Problem requirements - Return each line of the entries that holds the string "https".

Supplied material Block Start

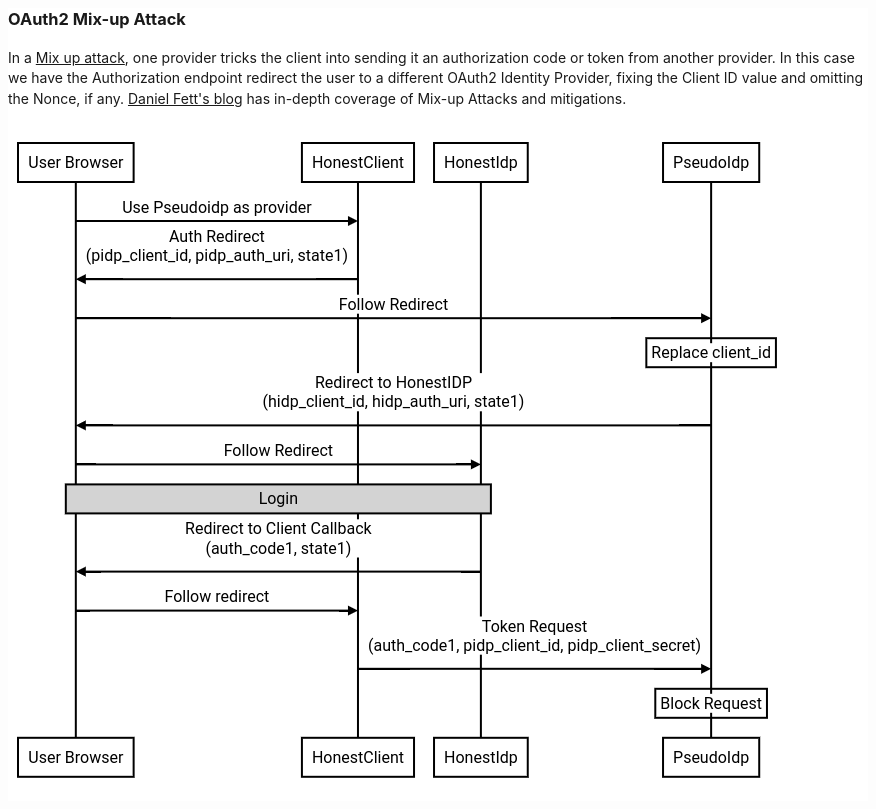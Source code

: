 ### OAuth2 Mix-up Attack

In a
[Mix up attack](https://datatracker.ietf.org/doc/html/draft-ietf-oauth-security-topics#section-4.4),
one provider tricks the client into sending it an authorization code or token
from another provider. In this case we have the Authorization endpoint redirect
the user to a different OAuth2 Identity Provider, fixing the Client ID value and
omitting the Nonce, if any.
[Daniel Fett's blog](https://danielfett.de/2020/05/04/mix-up-revisited/) has
in-depth coverage of Mix-up Attacks and mitigations.

![Mix-up attack](docs/mixup_simple.png#gh-light-mode-only "Mix-up attack")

Supplied material Block End

Task result -
[Mix up attack](https://datatracker.ietf.org/doc/html/draft-ietf-oauth-security-topics#section-4.4),
[Daniel Fett's blog](https://danielfett.de/2020/05/04/mix-up-revisited/) has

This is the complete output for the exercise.